Active
Project:
Apache Solr Attachments
Version:
7.x-1.x-dev
Component:
Code
Priority:
Normal
Category:
Feature request
Assigned:
Unassigned
Reporter:
Created:
19 Jan 2016 at 16:23 UTC
Updated:
8 Mar 2017 at 19:56 UTC
Jump to comment: Most recent
Comments
Comment #2
escuriola commentedHello
We have to modify some functions because drupal_realpath, file_exists, etc., does not work correctly with non-local /mounted files, and this commands are in several places of the module files.

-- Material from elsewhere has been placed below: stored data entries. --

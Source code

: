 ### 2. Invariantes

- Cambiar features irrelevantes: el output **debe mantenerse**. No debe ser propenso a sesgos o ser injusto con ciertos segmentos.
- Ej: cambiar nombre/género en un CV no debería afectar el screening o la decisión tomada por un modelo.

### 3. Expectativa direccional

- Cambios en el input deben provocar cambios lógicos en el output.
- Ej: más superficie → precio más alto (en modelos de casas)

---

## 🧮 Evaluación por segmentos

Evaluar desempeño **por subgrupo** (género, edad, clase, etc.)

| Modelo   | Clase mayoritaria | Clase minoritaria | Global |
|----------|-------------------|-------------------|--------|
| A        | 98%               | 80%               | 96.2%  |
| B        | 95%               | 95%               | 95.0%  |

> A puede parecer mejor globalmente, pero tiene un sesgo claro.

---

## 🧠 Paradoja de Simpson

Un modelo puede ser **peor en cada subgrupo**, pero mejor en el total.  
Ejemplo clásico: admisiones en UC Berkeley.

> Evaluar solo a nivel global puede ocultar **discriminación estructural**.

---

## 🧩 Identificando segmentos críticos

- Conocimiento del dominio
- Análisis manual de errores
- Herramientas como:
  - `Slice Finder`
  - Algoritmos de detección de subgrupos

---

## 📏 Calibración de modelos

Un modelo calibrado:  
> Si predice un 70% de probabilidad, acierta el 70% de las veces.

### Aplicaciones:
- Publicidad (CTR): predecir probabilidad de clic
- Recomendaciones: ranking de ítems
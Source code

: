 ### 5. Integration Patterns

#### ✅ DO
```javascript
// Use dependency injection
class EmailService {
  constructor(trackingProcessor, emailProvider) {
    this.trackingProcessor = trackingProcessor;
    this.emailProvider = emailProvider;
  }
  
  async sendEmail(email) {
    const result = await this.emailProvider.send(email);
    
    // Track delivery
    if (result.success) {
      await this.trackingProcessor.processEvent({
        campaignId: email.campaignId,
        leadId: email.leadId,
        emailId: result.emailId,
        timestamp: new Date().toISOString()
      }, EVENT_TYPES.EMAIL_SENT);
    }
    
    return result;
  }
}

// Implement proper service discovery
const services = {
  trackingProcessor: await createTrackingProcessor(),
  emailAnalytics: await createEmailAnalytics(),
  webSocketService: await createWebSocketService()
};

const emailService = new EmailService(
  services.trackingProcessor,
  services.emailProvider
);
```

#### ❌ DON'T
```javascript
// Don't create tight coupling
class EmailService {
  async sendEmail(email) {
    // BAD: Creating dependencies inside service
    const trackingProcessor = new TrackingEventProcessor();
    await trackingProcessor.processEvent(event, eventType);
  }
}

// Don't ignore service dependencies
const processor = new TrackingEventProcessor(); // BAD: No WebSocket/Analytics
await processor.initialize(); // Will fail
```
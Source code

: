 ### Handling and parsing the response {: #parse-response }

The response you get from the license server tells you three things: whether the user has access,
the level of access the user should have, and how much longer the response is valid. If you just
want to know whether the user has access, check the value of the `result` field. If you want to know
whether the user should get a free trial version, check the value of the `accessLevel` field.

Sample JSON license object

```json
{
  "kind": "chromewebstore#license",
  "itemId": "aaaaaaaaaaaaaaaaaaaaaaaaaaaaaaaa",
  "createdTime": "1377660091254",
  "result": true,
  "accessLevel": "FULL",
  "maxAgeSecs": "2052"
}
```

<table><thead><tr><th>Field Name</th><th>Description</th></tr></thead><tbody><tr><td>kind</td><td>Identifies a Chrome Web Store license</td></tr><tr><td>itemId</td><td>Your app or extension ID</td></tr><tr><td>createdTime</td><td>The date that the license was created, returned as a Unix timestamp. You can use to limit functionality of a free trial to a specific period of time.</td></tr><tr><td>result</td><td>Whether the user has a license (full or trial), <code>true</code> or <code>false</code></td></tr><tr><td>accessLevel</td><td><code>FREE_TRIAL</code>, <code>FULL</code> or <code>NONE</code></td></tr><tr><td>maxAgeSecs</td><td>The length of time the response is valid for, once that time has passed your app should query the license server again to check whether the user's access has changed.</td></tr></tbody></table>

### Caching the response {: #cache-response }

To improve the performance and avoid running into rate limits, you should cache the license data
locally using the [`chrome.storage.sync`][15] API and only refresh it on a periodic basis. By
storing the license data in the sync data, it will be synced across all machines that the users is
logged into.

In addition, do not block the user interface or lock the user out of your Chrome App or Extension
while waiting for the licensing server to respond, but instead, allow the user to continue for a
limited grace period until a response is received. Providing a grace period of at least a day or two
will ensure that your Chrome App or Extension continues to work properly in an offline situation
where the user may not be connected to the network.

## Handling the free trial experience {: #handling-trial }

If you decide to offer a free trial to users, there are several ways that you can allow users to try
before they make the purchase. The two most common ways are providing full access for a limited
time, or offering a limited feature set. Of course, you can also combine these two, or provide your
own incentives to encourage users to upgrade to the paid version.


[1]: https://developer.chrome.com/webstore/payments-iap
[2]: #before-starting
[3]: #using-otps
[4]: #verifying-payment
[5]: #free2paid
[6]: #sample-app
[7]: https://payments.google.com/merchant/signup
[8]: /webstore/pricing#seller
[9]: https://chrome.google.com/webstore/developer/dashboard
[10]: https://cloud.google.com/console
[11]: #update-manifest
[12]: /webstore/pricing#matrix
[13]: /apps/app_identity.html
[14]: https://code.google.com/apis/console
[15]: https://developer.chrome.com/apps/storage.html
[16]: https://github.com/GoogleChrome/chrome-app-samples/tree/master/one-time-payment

- First of all we check if the stream is non-local
- Then, we modify "apachesolr_attachments_is_file" because of "drupal_realpath" and call a custom function to download the s3 file and check the file in a temporary folder.
- And in the "apachesolr_attachments_get_attachment_text" we send the downloaded local path instead of the uri.
I would prepare an improved patch with this, now we are working with a similar solution sending a rewrited url instead of the uri and works nice.
Regards.
Comment #3
alibama commentedway cool - look forward to testing it.... I'm also going to test elasticsearch and see if I can work through there... glad to test patches
Comment #4
digitalfrontiersmediaescuriola & alibama,
Did you ever develop patches for this that you could share? I'm looking at a similar setup. I may have a solution but and am looking for alternate options so any solutions or guidance would be greatly appreciated.
Thanks,
Stephen
Comment #5
escuriola commentedHello.
I reviewed the changes and this is the only change I things affects amazonS3:
diff --git a/apachesolr_attachments.index.inc b/apachesolr_attachments.index.inc
index 9e9517c..0496a98 100644
--- a/apachesolr_attachments.index.inc
+++ b/apachesolr_attachments.index.inc
@@ -61,8 +61,10 @@ function apachesolr_attachments_get_attachment_text($file) {
array('@filesize' => $file->filesize, '@filename' => $file->filename, '@sizelimit' => $filesize_limit));
return FALSE;
}
-
$filepath = drupal_realpath($file->uri);
+ if (is_amazons3($file->uri)) {
+ $filepath = i_get_s3_internal_path($file->uri);
+ }
With this the $filepath directly comes from uri and the S3 wrappers can understand and locate.
Regards!
Comment #6
digitalfrontiersmediaWow! Sweet little patch. I'll check it out! Many thanks!
Comment #7
krrishnajee commentedIs there a good solution for this issue? I tried the above patch and it doesn't work.
Comment #8
krrishnajee commentedMy friend Ian came up with an trick and we tried it, Finally it works. We are not sure is this the correct way of approach, and also I know changing the source of core module is not a nice thing, But unless we have no other option, we end up here. What we did was, before indexing the files download the files from S3 bucket to our local temp folder. And send the local file path to the tika to read the file and do the indexing. Check this out:
apachesolr_attachments.module
apachesolr_attachments.index.inc
Comment #9
digitalfrontiersmediaWe ended up doing something similar. Dave ended up curling the file from S3 but instead of storing it locally, simply piped the response from curl directly into tika.
Comment #10
amonteroFor files in storage backends such Amazon S3 or Google Object Storage, check also linked issue #2789569: Allow configuration of file hashing function which would avoid redownloading files for updated nodes already in the file extraction cache.
Comment #11
amonteroAlso, @DigitalFrontiersMedia, do you have any patch which you can post to allow others to use and work on it? TIA.
Comment #12
amonteroComment #13
amonteroSee related issue: #1430710: Integrate with Remote Stream Wrapper module
Comment #14
digitalfrontiersmedia@amontero, I will ask Dave to post what we ended up with if posting a patch makes sense (i.e. isn't too application specific).
Comment #15
digitalfrontiersmediaFYI -- I've asked Dave to submit the work but he's been busy. I may post it on his behalf if he just doesn't have the time to box it up.